# m.5.Assignment -> Spooky authorship identification via Apache Spark


| **Overview** | Use Apache Spark and machine learning to determine sentence authorship labels. |
|----------|--------------------------------------------------------------------------------|
| **Data** | [Dark, ominous, and introspective](https://www.kaggle.com/competitions/spooky-author-identification/code) |

![image.png](attachment:image.png)

## **DETAILS**
#### **Dataset Description:** 
The spooky author identification dataset contains text from works of fiction written by spooky authors of the public domain: Edgar Allan Poe, HP Lovecraft and Mary Shelley. The data was prepared by chunking larger texts into sentences using CoreNLP's MaxEnt sentence tokenizer resulting in an odd non-sentence here and there. Your objective is to accurately identify the author of the sentences in the test set.
- **id** - unique identifier for each sentence
- **text** - sentence written by one of the authors
- **author** - {EAP:Edgar Allan Poe}, {HPL:HP Lovecraft}; {MWS:Mary Wollstonecraft Shelley}
#### **Objective:**
- A. Accurately identify the author of the sentences in the test set.
- B. Perform ALL work using Apache Spark.
#### **Dataset:**
- Training consists of passages with an author label.
- Test has sentences with no author labels.
#### **Competition Evaluation:**
The submissions were evaluated based on multi-class logarithmic loss. The logarithmic loss assesses the uncertainty of the predicted probabilities, penalizing confident incorrect predictions. Lower log loss values indicated better performance. 
#### **Approach:**
NLP techniques + machine learning algorithms. Feature engineering like bag-of-words, TF-IDF, word embeddings/Word2Vec. Perform algorithmic work with logistic regression, support vector machines, neural networks, and as appropriate.

## **TASKS**


### **Stage 0: Import Data**

1. Create a code notebook called: code_6_of_10_data_mine_<your_name>.ipynb
2. Load data into Spark data objects and explore structure, size, and distribution of information.


In [2]:
# The notebook already created.
# Load data into Spark data objects and explore structure, size and distribution of information
from pyspark.sql import SparkSession

# Create a SparkSession
spark = SparkSession.builder.appName("SpookyAuthor").master("local[*]").getOrCreate()

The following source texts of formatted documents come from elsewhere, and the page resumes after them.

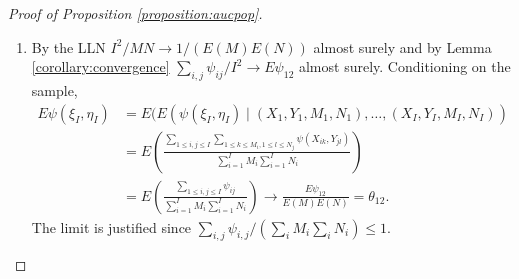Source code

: \documentclass[12pt]{article}
\DeclareMathOperator{\AUC}{AUC}
\newcommand{\I}{I}
\newcommand{\E}{E}
\newcommand{\cind}{\perp \!\!\! \perp}
\newcommand{\aucpop}{\theta_{12}}%
\newcommand{\kernel}{\psi}
\newcommand{\Kernel}{\psi}
\begin{document}









  \begin{proof}[Proof of Proposition \ref{proposition:aucpop}]
    \begin{enumerate}
    \item By the LLN $\I^2/MN \to 1/(\E (M)\E (N))$ almost surely and by Lemma \ref{corollary:convergence} $\sum_{i,j}\Kernel_{ij}/\I^2 \to \E \Kernel_{12}$ almost surely. Conditioning on the sample,
      \begin{align}
        \E \kernel(\xi_\I,\eta_\I) &= \E( \E (\kernel(\xi_\I,\eta_\I) \mid (X_1,Y_1,M_1,N_1),\ldots,(X_\I,Y_\I,M_\I,N_\I))\\
                                   &= \E\left(\frac
                                     {\sum_{1\le i,j\le\I}\sum_{1\le k\le M_i,1\le l\le N_j}\kernel(X_{ik},Y_{jl})}
                                     {\sum_{i=1}^\I M_i \sum_{i=1}^\I N_i} \right)\\
                                   &= \E\left(\frac{\sum_{1\le i,j\le\I}\Kernel_{ij}}{\sum_{i=1}^\I M_i \sum_{i=1}^\I N_i} \right) \to \frac{\E\Kernel_{12}}{\E (M) \E (N)}=\aucpop.
      \end{align}
      The limit is justified since $\sum_{i,j}\psi_{i,j}/(\sum_i M_i\sum_i N_i)\le 1$. %


\end{enumerate}
\end{proof}
\end{document}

# Load the train.csv & test.csv dataset into a Spark DataFrame
train_df = spark.read.csv("data/train.csv", header=True, inferSchema=True)
test_df = spark.read.csv("data/test.csv", header=True, inferSchema=True)

# Show the first few rows of the train and test DataFrame
print("Train DataFrame:\n")
train_df.show(3)

print("\nTest DataFrame:\n")
test_df.show(3)


Train DataFrame:

+-------+--------------------+------+
|     id|                text|author|
+-------+--------------------+------+
|id26305|This process, how...|   EAP|
|id17569|It never once occ...|   HPL|
|id11008|In his left hand ...|   EAP|
+-------+--------------------+------+
only showing top 3 rows

Test DataFrame:

+-------+--------------------+
|     id|                text|
+-------+--------------------+
|id02310|Still, as I urged...|
|id24541|If a fire wanted ...|
|id00134|And when they had...|
+-------+--------------------+
only showing top 3 rows